- [Your goal]:
Scan the records for the word "textDecoration". Copy each line that includes it.

*** Block opens ***

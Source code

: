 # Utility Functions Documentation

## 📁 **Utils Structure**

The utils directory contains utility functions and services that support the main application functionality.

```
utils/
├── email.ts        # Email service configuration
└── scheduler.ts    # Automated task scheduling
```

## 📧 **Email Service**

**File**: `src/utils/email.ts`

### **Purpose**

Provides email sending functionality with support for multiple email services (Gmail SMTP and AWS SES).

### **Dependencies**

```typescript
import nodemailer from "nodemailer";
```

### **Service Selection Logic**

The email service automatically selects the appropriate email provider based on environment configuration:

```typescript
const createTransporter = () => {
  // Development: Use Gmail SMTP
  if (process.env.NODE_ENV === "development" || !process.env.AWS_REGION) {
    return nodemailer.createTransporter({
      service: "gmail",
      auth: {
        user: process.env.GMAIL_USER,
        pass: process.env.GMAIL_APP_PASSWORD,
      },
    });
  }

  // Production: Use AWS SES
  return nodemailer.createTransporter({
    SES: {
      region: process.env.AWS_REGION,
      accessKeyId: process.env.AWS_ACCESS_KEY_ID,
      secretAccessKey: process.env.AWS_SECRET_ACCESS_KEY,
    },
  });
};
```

*** Block closes ***
*** Block opens ***

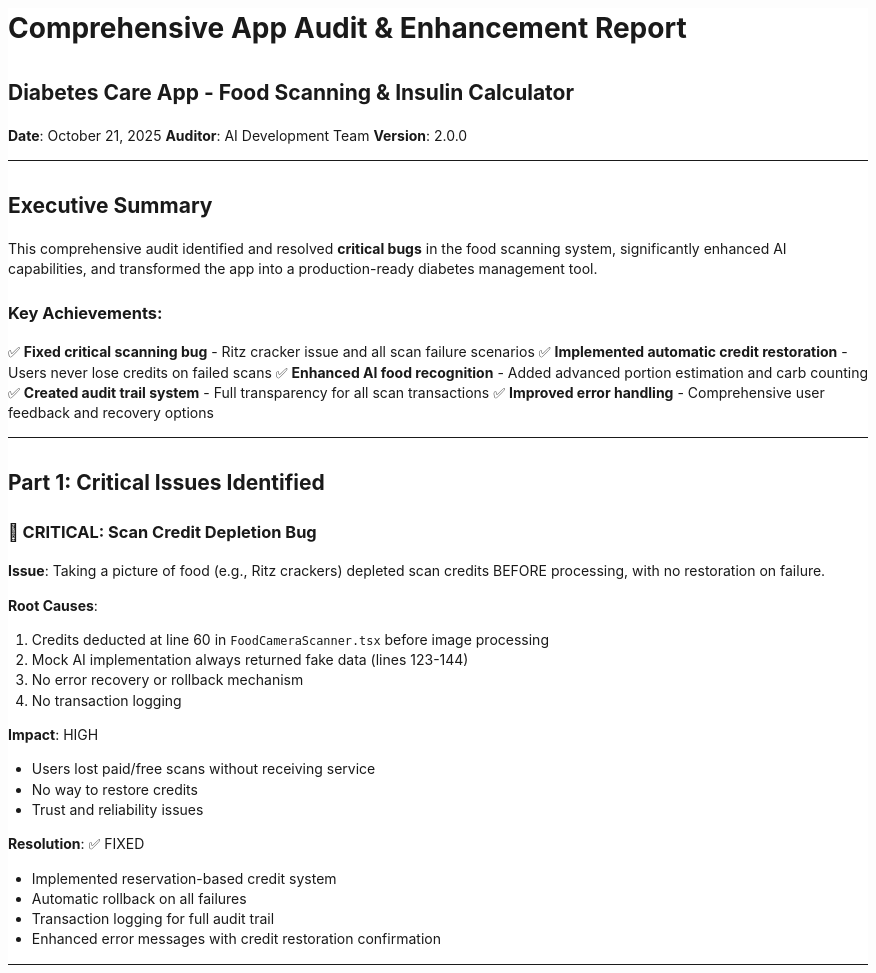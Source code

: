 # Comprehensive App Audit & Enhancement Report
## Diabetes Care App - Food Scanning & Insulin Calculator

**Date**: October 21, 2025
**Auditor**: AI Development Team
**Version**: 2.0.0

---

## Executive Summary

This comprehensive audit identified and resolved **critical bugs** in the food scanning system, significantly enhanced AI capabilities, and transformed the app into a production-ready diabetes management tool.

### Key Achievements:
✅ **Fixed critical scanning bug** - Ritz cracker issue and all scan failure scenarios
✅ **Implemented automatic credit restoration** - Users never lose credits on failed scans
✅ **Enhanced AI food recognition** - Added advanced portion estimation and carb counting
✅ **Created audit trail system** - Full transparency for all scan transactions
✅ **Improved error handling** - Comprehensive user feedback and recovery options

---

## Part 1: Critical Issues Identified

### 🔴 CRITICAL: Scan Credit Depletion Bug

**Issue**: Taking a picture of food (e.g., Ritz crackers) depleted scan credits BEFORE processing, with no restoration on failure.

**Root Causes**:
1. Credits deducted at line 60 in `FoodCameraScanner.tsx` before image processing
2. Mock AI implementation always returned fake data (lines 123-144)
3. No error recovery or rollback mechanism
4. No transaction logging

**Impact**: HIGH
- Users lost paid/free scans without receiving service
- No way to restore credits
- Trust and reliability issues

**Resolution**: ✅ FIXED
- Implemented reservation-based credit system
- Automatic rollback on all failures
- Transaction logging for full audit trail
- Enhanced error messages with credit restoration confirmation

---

*** Block closes ***
*** Block opens ***

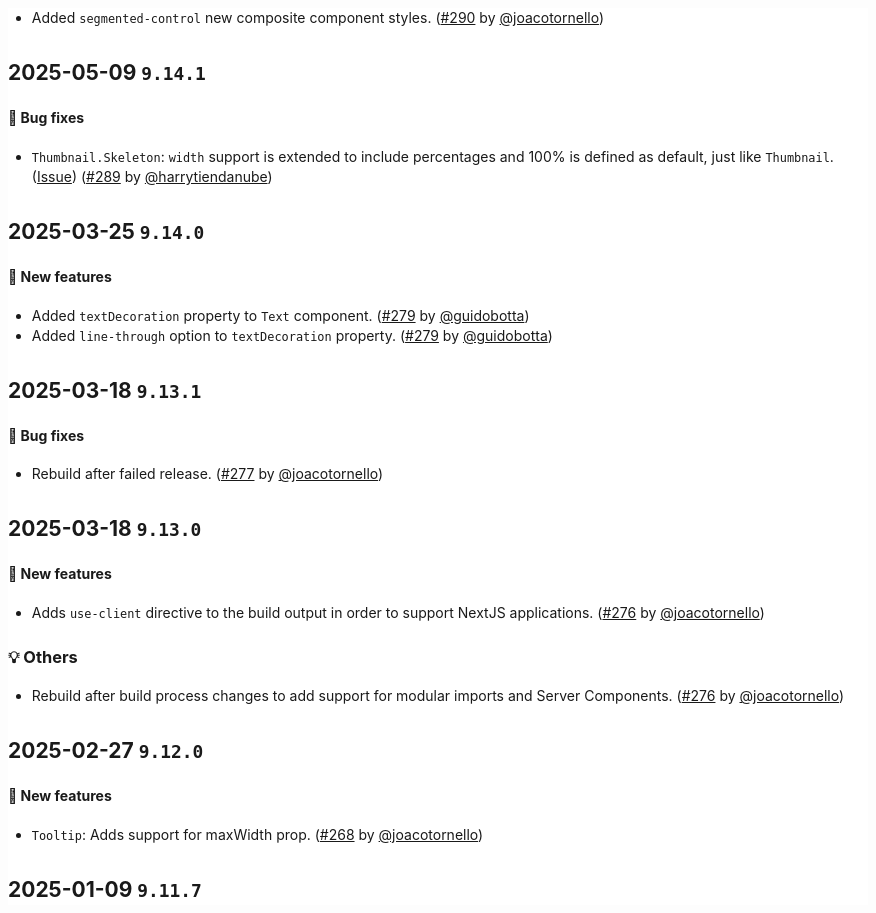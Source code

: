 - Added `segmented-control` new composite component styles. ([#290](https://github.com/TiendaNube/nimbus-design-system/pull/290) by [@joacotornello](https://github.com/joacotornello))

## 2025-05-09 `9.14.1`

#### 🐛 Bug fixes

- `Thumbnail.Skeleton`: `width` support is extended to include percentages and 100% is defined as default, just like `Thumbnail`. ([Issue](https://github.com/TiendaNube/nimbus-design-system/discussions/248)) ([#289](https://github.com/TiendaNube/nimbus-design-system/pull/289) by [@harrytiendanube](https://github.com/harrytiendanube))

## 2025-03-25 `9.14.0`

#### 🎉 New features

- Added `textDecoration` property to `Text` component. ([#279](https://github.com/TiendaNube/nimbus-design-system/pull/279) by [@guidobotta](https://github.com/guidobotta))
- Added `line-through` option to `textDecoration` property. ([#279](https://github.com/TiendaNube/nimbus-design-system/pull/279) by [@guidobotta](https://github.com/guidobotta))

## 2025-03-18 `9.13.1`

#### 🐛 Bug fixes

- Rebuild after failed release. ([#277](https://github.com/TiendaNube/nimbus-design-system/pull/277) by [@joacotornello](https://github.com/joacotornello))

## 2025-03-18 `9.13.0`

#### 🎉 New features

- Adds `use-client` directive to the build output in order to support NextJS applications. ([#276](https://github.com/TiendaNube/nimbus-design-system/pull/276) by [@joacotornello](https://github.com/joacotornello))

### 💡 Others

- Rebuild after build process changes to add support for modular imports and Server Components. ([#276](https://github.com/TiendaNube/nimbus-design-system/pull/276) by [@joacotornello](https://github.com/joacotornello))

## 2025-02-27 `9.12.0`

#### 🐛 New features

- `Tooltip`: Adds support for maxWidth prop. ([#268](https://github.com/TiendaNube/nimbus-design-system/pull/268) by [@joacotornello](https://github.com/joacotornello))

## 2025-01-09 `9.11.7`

*** Block closes ***

- [Answer to this exercise]:
- Added `textDecoration` property to `Text` component. ([#279](https://github.com/TiendaNube/nimbus-design-system/pull/279) by [@guidobotta](https://github.com/guidobotta))
- Added `line-through` option to `textDecoration` property. ([#279](https://github.com/TiendaNube/nimbus-design-system/pull/279) by [@guidobotta](https://github.com/guidobotta))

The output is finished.